Erri De Luca, inganni biblici
Sacra Scrittura? Approssimata per difetto
di Corona Perer - Approssimato per difetto: secondo Erri De Luca è questo il modo in cui ci è arrivata la Sacra Scrittura che lui ha studiato da solo quando ancora non era scrittore e faceva l’operaio. La frequenta ancora, senza tuttavia essersene mai innamorato, infatti mette subito le cose in chiaro. “Non sono un credente” dice e alla nostra domanda sul perché ciò non sia accaduto risponde “…non sono riuscito a dare del Tu a Dio”.
Quanto al Nuovo Testamento che di fatto completa e trova nell’Antico continui rimandi e conferme, è ancora più esplicito. “E’ arrivato già tradotto in greco, non esistono gli originali, è come far arrivare un testo sardo direttamente in lingua inglese” risponde. Quindi come fidarsi?
Quando afferma che la Sacra Scrittura per lui è stata solo una gran “compagnia” nelle albe che precedevano l’andare a lavorare, è ancora più onesto, ma alla fine dell’incontro l’impressione che se ne trae è che la sua sia Resistenza. “Per non farmi succhiare dalla vita, succhiavo io qualche ora alla vita per dedicarla al testo sacro, lei ha salvato tutti i miei risvegli, rendendo accettabile l'attrito con la vita. Così mi sono ostinato a trafficare la Parola, alla fine credo solo di essere solo diventato proprietario della lingua italiana”.
Erri De Luca, si dice orgogliosamente napoletano, e incanta il pubblico (ancora una volta tutto esaurito al Melotti) parlando con semplicità della potenza della Parola ma anche dell'uso ciarlatano che delle parole si fa oggi, in un continuo rimando tra un passato ancestrale e un presente sempre più banalizzato. Appuntamento quindi coerente con il tema del festival sospeso tra il reale, il virtuale e il dichiaratamente falso. Con la franchezza che gli è unanimemene riconosciuta, non tace i passi in cui l’inganno è per certi versi evidente.
“La Bibbia non sempre è stata tramandata come era stata scritta” dice, ricordando il proprio percorso autonomo facilitato solo dall’aver studiato da giovane greco e latino, arnesi di scasso per ogni lingua. “Ho affrontato l'ebraico antico e questo ti fa capire la distanza delle traduzioni, a volte deliberata”. Qualche prova?
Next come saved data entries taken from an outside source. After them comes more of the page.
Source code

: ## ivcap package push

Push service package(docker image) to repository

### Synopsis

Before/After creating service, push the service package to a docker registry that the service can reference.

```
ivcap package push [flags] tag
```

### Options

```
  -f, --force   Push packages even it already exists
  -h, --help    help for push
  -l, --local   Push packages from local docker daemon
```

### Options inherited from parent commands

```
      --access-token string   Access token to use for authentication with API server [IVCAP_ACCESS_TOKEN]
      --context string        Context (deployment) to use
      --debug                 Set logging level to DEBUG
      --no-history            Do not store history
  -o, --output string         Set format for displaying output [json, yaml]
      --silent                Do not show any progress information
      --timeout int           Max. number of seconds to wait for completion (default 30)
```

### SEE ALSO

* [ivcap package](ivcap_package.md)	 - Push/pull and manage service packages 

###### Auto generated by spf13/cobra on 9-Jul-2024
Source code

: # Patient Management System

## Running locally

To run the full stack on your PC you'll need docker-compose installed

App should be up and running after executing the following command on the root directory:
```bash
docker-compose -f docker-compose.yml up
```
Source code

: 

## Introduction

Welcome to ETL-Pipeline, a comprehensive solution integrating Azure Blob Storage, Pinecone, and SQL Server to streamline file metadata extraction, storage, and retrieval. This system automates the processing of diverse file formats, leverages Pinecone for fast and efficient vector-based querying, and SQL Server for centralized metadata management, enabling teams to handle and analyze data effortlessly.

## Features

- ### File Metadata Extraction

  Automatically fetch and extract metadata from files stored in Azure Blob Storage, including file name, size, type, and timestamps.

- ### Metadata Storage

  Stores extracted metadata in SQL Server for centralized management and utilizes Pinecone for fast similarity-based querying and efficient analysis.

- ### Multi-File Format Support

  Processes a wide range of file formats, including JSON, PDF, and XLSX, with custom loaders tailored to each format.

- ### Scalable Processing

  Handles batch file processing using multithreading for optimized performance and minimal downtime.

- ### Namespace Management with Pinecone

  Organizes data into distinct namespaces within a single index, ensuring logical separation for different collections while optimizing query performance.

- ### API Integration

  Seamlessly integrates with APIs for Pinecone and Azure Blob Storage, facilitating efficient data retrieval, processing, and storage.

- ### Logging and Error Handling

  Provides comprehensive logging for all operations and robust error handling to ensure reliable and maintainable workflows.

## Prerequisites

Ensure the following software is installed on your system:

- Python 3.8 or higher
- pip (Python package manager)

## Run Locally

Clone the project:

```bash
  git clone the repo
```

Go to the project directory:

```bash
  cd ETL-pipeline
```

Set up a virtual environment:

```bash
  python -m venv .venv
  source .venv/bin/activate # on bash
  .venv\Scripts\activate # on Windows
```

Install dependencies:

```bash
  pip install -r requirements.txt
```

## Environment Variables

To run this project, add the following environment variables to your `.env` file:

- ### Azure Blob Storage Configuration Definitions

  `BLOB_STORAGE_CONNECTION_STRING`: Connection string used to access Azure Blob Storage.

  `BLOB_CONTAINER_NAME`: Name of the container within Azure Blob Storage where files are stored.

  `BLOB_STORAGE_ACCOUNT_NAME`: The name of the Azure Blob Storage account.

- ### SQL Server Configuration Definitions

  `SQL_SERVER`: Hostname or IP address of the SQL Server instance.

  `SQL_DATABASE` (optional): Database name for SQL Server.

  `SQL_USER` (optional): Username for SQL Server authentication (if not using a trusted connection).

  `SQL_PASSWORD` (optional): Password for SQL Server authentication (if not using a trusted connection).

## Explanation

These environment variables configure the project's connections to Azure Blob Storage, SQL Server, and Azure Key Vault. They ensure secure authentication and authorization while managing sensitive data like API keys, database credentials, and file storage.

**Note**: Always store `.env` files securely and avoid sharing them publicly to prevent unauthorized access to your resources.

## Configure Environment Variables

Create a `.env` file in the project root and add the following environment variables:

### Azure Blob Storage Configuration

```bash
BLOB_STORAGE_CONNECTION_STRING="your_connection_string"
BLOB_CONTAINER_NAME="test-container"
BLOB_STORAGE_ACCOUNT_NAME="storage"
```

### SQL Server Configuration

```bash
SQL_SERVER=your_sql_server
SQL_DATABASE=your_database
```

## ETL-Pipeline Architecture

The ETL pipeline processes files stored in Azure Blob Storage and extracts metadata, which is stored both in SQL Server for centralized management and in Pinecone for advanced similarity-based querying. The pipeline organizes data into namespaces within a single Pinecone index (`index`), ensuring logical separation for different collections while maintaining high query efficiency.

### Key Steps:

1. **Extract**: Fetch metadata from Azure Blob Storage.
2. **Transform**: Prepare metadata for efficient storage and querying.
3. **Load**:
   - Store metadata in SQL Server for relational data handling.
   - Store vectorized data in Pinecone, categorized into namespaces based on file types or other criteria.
Il comandamento ‘non nominare Dio invano’ che non sarebbe poi così perentorio.
“In realtà si legge ‘non solleverai il nome di Eloim per falsità’ cioè quel nome se nominato a sostegno di una falsità è profanato, imperdonabile”. L’altro esempio più importante riguarda la donna. Lo scrittore-biblista-poeta dichiara che in realtà non venne affatto condannata a partorire nel dolore. “Il testo le annuncia che perderà quella agilità di parto tipica degli animali e traducendo correttamente si dovrebbe leggere che partorirà con ‘sforzo’ ovvero con fatica”. Ma De Luca va oltre e da fine filologo afferma che nel testo sacro la parola ebraica corrispondente viene usata sei volte: quattro nei Proverni, una nei Salmi e una nella Genesi.
“Correttamente in cinque casi su sei. Solo nella Genesi è tradotta male e questo suono come una deliberata condanna al corpo della donna, in contraddizione con il gesto successivo di Dio che è di tenerezza perché copre le nudità di Adamo ed Eva”. Perché è proprio l’amore l’energia che questa divinità (che non vuole essere raffigurata) rivela con la sua parola. “Una divinità che vuole essere amata e che è gelosa perchè la gelosia fa parte dell'amore” afferma De Luca che poi ammonisce. “Attenzione: qui non si tratta di letteratura, non si vuole attrarre e affascinare nessun lettore, ma dire notizie che sono fatti. Quanto diversi siano i tempi odierni dove le parole non portano più la responsabilità e conseguenze”.